In your copy, repeat each record exactly and include no pictures.
# # #
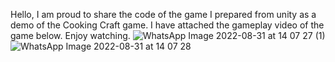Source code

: Hello, I am proud to share the code of the game I prepared from unity as a demo of the Cooking Craft game. I have attached the gameplay video of the game below. Enjoy watching.
![WhatsApp Image 2022-08-31 at 14 07 27 (1)](https://user-images.githubusercontent.com/59576219/187665128-d091e6e1-dcfa-42a3-be23-9c0c4c266645.jpeg)
![WhatsApp Image 2022-08-31 at 14 07 28](https://user-images.githubusercontent.com/59576219/187665156-6e4ad32c-117f-4335-845d-6d44606c72b4.jpeg)
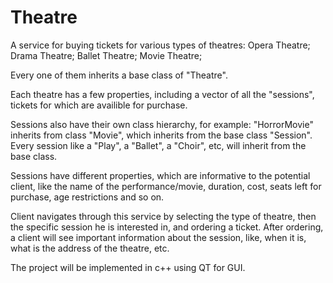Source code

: # Theatre

A service for buying tickets for various types of theatres:
Opera Theatre;
Drama Theatre;
Ballet Theatre;
Movie Theatre;

Every one of them inherits a base class of "Theatre".

Each theatre has a few properties, including a vector of all the "sessions", tickets for which are availible for purchase.

Sessions also have their own class hierarchy, for example: "HorrorMovie" inherits from class "Movie", which inherits from the base class "Session".
Every session like a "Play", a "Ballet", a "Choir", etc, will inherit from the base class.

Sessions have different properties, which are informative to the potential client, like the name of the performance/movie, duration, cost, seats left for purchase, age restrictions and so on.

Client navigates through this service by selecting the type of theatre, then the specific session he is interested in, and ordering a ticket.
After ordering, a client will see important information about the session, like, when it is, what is the address of the theatre, etc.



The project will be implemented in c++ using QT for GUI.
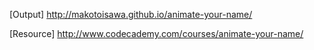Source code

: [Output]
   http://makotoisawa.github.io/animate-your-name/
   
[Resource]
   http://www.codecademy.com/courses/animate-your-name/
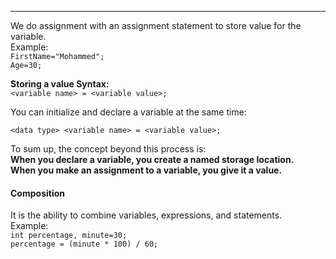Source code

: 
***
We do assignment with an assignment statement to store value for the variable.  
Example:    
`FirstName="Mohammed"; `  
`Age=30;`       

**Storing a value Syntax:**     
`<variable name> = <variable value>;`

You can initialize and declare a variable at the same time:

`<data type> <variable name> = <variable value>;`

To sum up, the concept beyond this process  is:     
**When you declare a variable, you create a named storage location.       
When you make an assignment to a variable, you give it a value.**    

#### Composition
It is the ability to combine variables, expressions, and statements.    
Example:    
`int percentage, minute=30; ` <br>
`percentage = (minute * 100) / 60;  ` <br>
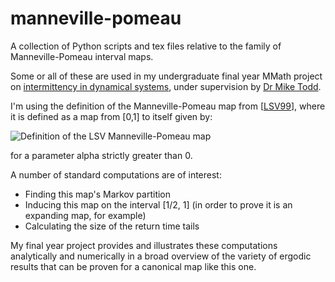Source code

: # manneville-pomeau
A collection of Python scripts and tex files relative to the family of Manneville-Pomeau interval maps.

Some or all of these are used in my undergraduate final year MMath project on [intermittency in dynamical systems](https://en.wikipedia.org/wiki/Intermittency), 
under supervision by [Dr Mike Todd](http://www.mcs.st-and.ac.uk/~miket/).

I'm using the definition of the Manneville-Pomeau map from
\[[LSV99](https://www.cambridge.org/core/journals/ergodic-theory-and-dynamical-systems/article/abs/probabilistic-approach-to-intermittency/08553B0B2F623A2946507D8A18860D86)\],
where it is defined as a map from \[0,1\] to itself given by:

<img src="https://latex.codecogs.com/svg.latex?\Large&space;T_\alpha(x)=\begin{cases}x(1+2^\alpha{x^\alpha})&x\in[0,1/2)\\2x-1&x\in[1/2,1]\end{cases}" title="Definition of the LSV Manneville-Pomeau map"/>

for a parameter alpha strictly greater than 0.

A number of standard computations are of interest:
- Finding this map's Markov partition
- Inducing this map on the interval \[1/2, 1\] (in order to prove it is an expanding map, for example)
- Calculating the size of the return time tails

My final year project provides and illustrates these computations analytically and numerically in a broad overview of the variety of ergodic results that
can be proven for a canonical map like this one.
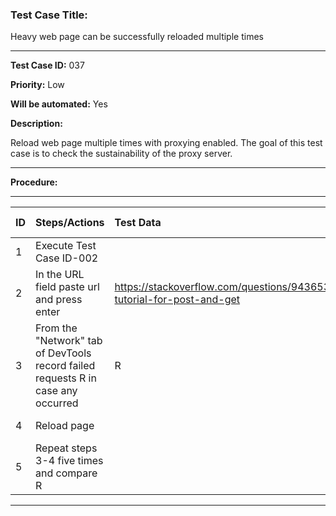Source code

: 
### Test Case Title: ###

 Heavy web page can be successfully reloaded multiple times										

---

**Test Case ID:** 037

**Priority:** Low

**Will be automated:** Yes

**Description:**

Reload web page multiple times with proxying enabled. The goal of this test case
is to check the sustainability of the proxy server. 

---

**Procedure:**

___


|      ID       | Steps/Actions |  Test Data  | Expected Result |
| :------------ |:--------------| :---------- | :-------------- |
|       1       | Execute Test Case ID-002 |  |  |
|       2       | In the URL field paste url and press enter | https://stackoverflow.com/questions/9436534/ajax-tutorial-for-post-and-get  | Page loaded |
|       3       | From the "Network" tab of DevTools record failed requests R in case any occurred | R |  |
|       4       | Reload page |  | Page loaded |
|       5       | Repeat steps 3-4 five times and compare R |  | R0 = R1 = R2 = R3 = R4 |

---

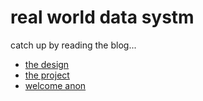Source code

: real world data systm
=====================

catch up by reading the blog...

* [the design](https://tacitus-aedifex.github.io/notes/it-begins)
* [the project](https://tacitus-aedifex.github.io/notes/the-strategy)
* [welcome anon](https://tacitus-aedifex.github.io/notes/anon-accounts)

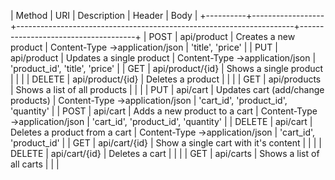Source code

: 
| Method | URI              | Description                          | Header                         | Body                                |
+----------+------------------+---------------------------------------------------------------------+-------------------------------------+
| POST   | api/product      | Creates a new product                | Content-Type →application/json | 'title', 'price'                    |
| PUT    | api/product      | Updates a single product             | Content-Type →application/json | 'product_id', 'title', 'price'      |
| GET    | api/product/{id} | Shows a single product               |                                |                                     |
| DELETE | api/product/{id} | Deletes a product                    |                                |                                     |
| GET    | api/products     | Shows a list of all products         |                                |                                     |
| PUT    | api/cart         | Updates cart (add/change products)   | Content-Type →application/json | 'cart_id', 'product_id', 'quantity' |
| POST   | api/cart         | Adds a new product to a cart         | Content-Type →application/json | 'cart_id', 'product_id', 'quantity' |
| DELETE | api/cart         | Deletes a product from a cart        | Content-Type →application/json | 'cart_id', 'product_id'             |
| GET    | api/cart/{id}    | Show a single cart with it's content |                                |                                     |
| DELETE | api/cart/{id}    | Deletes a cart                       |                                |                                     |
| GET    | api/carts        | Shows a list of all carts            |                                |                                     |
# # #
▶ **Completed exercise**:
Source code

: Hello, I am proud to share the code of the game I prepared from unity as a demo of the Cooking Craft game. I have attached the gameplay video of the game below. Enjoy watching.
![WhatsApp Image 2022-08-31 at 14 07 27 (1)](https://user-images.githubusercontent.com/59576219/187665128-d091e6e1-dcfa-42a3-be23-9c0c4c266645.jpeg)
![WhatsApp Image 2022-08-31 at 14 07 28](https://user-images.githubusercontent.com/59576219/187665156-6e4ad32c-117f-4335-845d-6d44606c72b4.jpeg)
Source code

: # Theatre

A service for buying tickets for various types of theatres:
Opera Theatre;
Drama Theatre;
Ballet Theatre;
Movie Theatre;

Every one of them inherits a base class of "Theatre".

Each theatre has a few properties, including a vector of all the "sessions", tickets for which are availible for purchase.

Sessions also have their own class hierarchy, for example: "HorrorMovie" inherits from class "Movie", which inherits from the base class "Session".
Every session like a "Play", a "Ballet", a "Choir", etc, will inherit from the base class.

Sessions have different properties, which are informative to the potential client, like the name of the performance/movie, duration, cost, seats left for purchase, age restrictions and so on.

Client navigates through this service by selecting the type of theatre, then the specific session he is interested in, and ordering a ticket.
After ordering, a client will see important information about the session, like, when it is, what is the address of the theatre, etc.



The project will be implemented in c++ using QT for GUI.
Source code

: [Output]
   http://makotoisawa.github.io/animate-your-name/
   
[Resource]
   http://www.codecademy.com/courses/animate-your-name/
Source code

: 
***
We do assignment with an assignment statement to store value for the variable.  
Example:    
`FirstName="Mohammed"; `  
`Age=30;`       

**Storing a value Syntax:**     
`<variable name> = <variable value>;`

You can initialize and declare a variable at the same time:

`<data type> <variable name> = <variable value>;`

To sum up, the concept beyond this process  is:     
**When you declare a variable, you create a named storage location.       
When you make an assignment to a variable, you give it a value.**    

#### Composition
It is the ability to combine variables, expressions, and statements.    
Example:    
`int percentage, minute=30; ` <br>
`percentage = (minute * 100) / 60;  ` <br>
Source code

: # manneville-pomeau
A collection of Python scripts and tex files relative to the family of Manneville-Pomeau interval maps.

Some or all of these are used in my undergraduate final year MMath project on [intermittency in dynamical systems](https://en.wikipedia.org/wiki/Intermittency), 
under supervision by [Dr Mike Todd](http://www.mcs.st-and.ac.uk/~miket/).

I'm using the definition of the Manneville-Pomeau map from
\[[LSV99](https://www.cambridge.org/core/journals/ergodic-theory-and-dynamical-systems/article/abs/probabilistic-approach-to-intermittency/08553B0B2F623A2946507D8A18860D86)\],
where it is defined as a map from \[0,1\] to itself given by:

<img src="https://latex.codecogs.com/svg.latex?\Large&space;T_\alpha(x)=\begin{cases}x(1+2^\alpha{x^\alpha})&x\in[0,1/2)\\2x-1&x\in[1/2,1]\end{cases}" title="Definition of the LSV Manneville-Pomeau map"/>

for a parameter alpha strictly greater than 0.

A number of standard computations are of interest:
- Finding this map's Markov partition
- Inducing this map on the interval \[1/2, 1\] (in order to prove it is an expanding map, for example)
- Calculating the size of the return time tails

My final year project provides and illustrates these computations analytically and numerically in a broad overview of the variety of ergodic results that
can be proven for a canonical map like this one.
Source code

: 
### Test Case Title: ###

 Heavy web page can be successfully reloaded multiple times										

---

**Test Case ID:** 037

**Priority:** Low

**Will be automated:** Yes

**Description:**

Reload web page multiple times with proxying enabled. The goal of this test case
is to check the sustainability of the proxy server. 

---

**Procedure:**

___


|      ID       | Steps/Actions |  Test Data  | Expected Result |
| :------------ |:--------------| :---------- | :-------------- |
|       1       | Execute Test Case ID-002 |  |  |
|       2       | In the URL field paste url and press enter | https://stackoverflow.com/questions/9436534/ajax-tutorial-for-post-and-get  | Page loaded |
|       3       | From the "Network" tab of DevTools record failed requests R in case any occurred | R |  |
|       4       | Reload page |  | Page loaded |
|       5       | Repeat steps 3-4 five times and compare R |  | R0 = R1 = R2 = R3 = R4 |

---

Source code

: real world data systm
=====================

catch up by reading the blog...

* [the design](https://tacitus-aedifex.github.io/notes/it-begins)
* [the project](https://tacitus-aedifex.github.io/notes/the-strategy)
* [welcome anon](https://tacitus-aedifex.github.io/notes/anon-accounts)

Source code

: 
| Method | URI              | Description                          | Header                         | Body                                |
+----------+------------------+---------------------------------------------------------------------+-------------------------------------+
| POST   | api/product      | Creates a new product                | Content-Type →application/json | 'title', 'price'                    |
| PUT    | api/product      | Updates a single product             | Content-Type →application/json | 'product_id', 'title', 'price'      |
| GET    | api/product/{id} | Shows a single product               |                                |                                     |
| DELETE | api/product/{id} | Deletes a product                    |                                |                                     |
| GET    | api/products     | Shows a list of all products         |                                |                                     |
| PUT    | api/cart         | Updates cart (add/change products)   | Content-Type →application/json | 'cart_id', 'product_id', 'quantity' |
| POST   | api/cart         | Adds a new product to a cart         | Content-Type →application/json | 'cart_id', 'product_id', 'quantity' |
| DELETE | api/cart         | Deletes a product from a cart        | Content-Type →application/json | 'cart_id', 'product_id'             |
| GET    | api/cart/{id}    | Show a single cart with it's content |                                |                                     |
| DELETE | api/cart/{id}    | Deletes a cart                       |                                |                                     |
| GET    | api/carts        | Shows a list of all carts            |                                |                                     |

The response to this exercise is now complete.